Strategi utamanya adalah koordinasi terbuka: mengadakan pertemuan trilateral (pemerintah, pengusaha, dan akademisi) secara berkala, membuat tim kecil khusus penanganan UMKM atau IMT-GT, serta merancang KPI yang jelas untuk proyek bersama. Dengan komunikasi yang serius dan gotong royong nyata, semua elemen dapat bergerak terpadu.
Dialeksis: Akhir kata, apa pesan Bapak kepada pemerintah dan pelaku usaha untuk memastikan ekonomi Aceh bisa mandiri dan berdaya saing global?
Nurchalis: Saya berharap pemerintah melanjutkan dan memperkuat komitmen. Tetap manfaatkan Dana Otonomi Khusus (Otsus) untuk sektor produktif, bukan konsumtif. Segera luncurkan kebijakan yang memudahkan izin ekspor, insentif bagi investor di KEK Aceh, dan perlindungan harga bagi petani. Kepada pelaku UMKM, terus tingkatkan profesionalisme manfaatkan peluang pelatihan, jangan ragu berkolaborasi.

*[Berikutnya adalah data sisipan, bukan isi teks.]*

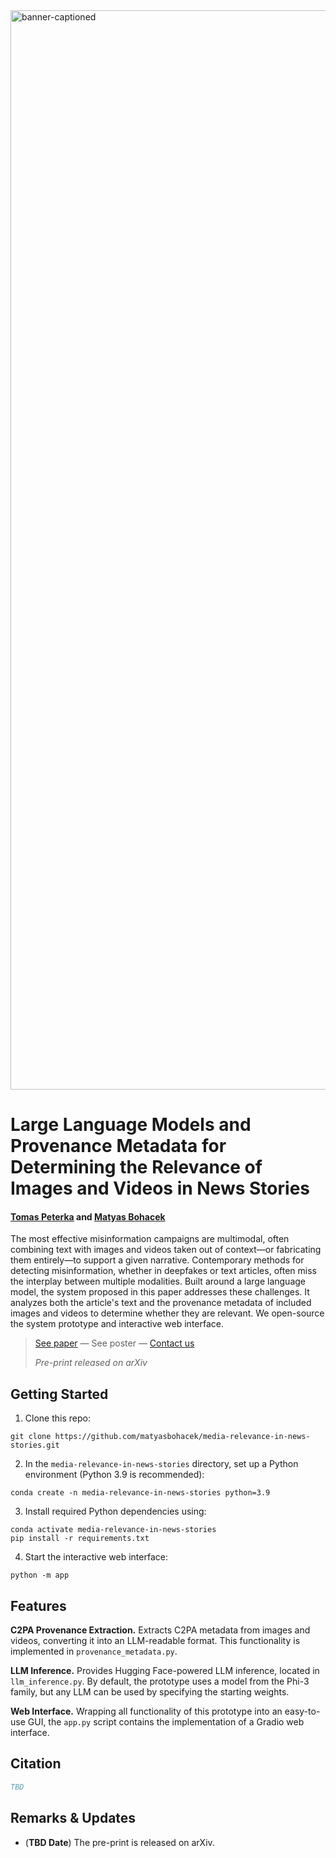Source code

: <img width="1727" alt="banner-captioned" src="https://github.com/user-attachments/assets/b6d604c8-ba43-44d9-bb59-49f9a8376415" />

# Large Language Models and Provenance Metadata for Determining the Relevance of Images and Videos in News Stories

#### [Tomas Peterka]() and [Matyas Bohacek](https://www.matyasbohacek.com)

The most effective misinformation campaigns are multimodal, often combining text with images and videos taken out of context—or fabricating them entirely—to support a given narrative. Contemporary methods for detecting misinformation, whether in deepfakes or text articles, often miss the interplay between multiple modalities. Built around a large language model, the system proposed in this paper addresses these challenges. It analyzes both the article's text and the provenance metadata of included images and videos to determine whether they are relevant. We open-source the system prototype and interactive web interface.

> [See paper]() — See poster — [Contact us](mailto:maty-at-stanford-dot-edu)
> 
> _Pre-print released on arXiv_

## Getting Started


1. Clone this repo:

```shell
git clone https://github.com/matyasbohacek/media-relevance-in-news-stories.git
```

2. In the `media-relevance-in-news-stories` directory, set up a Python environment (Python 3.9 is recommended):

```shell
conda create -n media-relevance-in-news-stories python=3.9
```

3. Install required Python dependencies using:

```shell
conda activate media-relevance-in-news-stories
pip install -r requirements.txt
```

4. Start the interactive web interface:

```shell
python -m app
```

## Features

**C2PA Provenance Extraction.** Extracts C2PA metadata from images and videos, converting it into an LLM-readable format. This functionality is implemented in `provenance_metadata.py`.

**LLM Inference.**  Provides Hugging Face-powered LLM inference, located in `llm_inference.py`. By default, the prototype uses a model from the Phi-3 family, but any LLM can be used by specifying the starting weights.

**Web Interface.** Wrapping all functionality of this prototype into an easy-to-use GUI, the `app.py` script contains the implementation of a Gradio web interface.

## Citation

```bibtex
TBD
```

## Remarks & Updates

- (**TBD Date**) The pre-print is released on arXiv.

Di era baru ini, Aceh harus mandiri secara ekonomi. Maksimalkan potensi kita dan jangan takut melangkah ke pasar global. Dengan sinergi yang kuat dan tindakan nyata, saya optimis Aceh bisa bangkit. Under Gubernur Muzakir Manaf, kita harus bergerak cepat, bekerja bersama dalam satu visi. UMKM Aceh harus siap go global; pemerintah dan komunitas harus bersinergi menjadi motor penggerak. Jika itu dilakukan, perekonomian Aceh akan lebih sejahtera dan berdaya saing tinggi.
Dipenutup wawancara eksklusif bersama Dialeksis, pesan bijak disampaikan Nurchalis mengatakan,“Aceh kini berada di titik penting untuk menentukan arah masa depannya. Jika pemerintah, pelaku usaha, dan masyarakat bergerak dalam satu langkah, maka kebangkitan ekonomi bukan lagi wacana melainkan kenyataan yang dapat diraih bersama. Sinergi adalah kunci, dan masa depan Aceh ada pada keberanian kita untuk mewujudkannya.”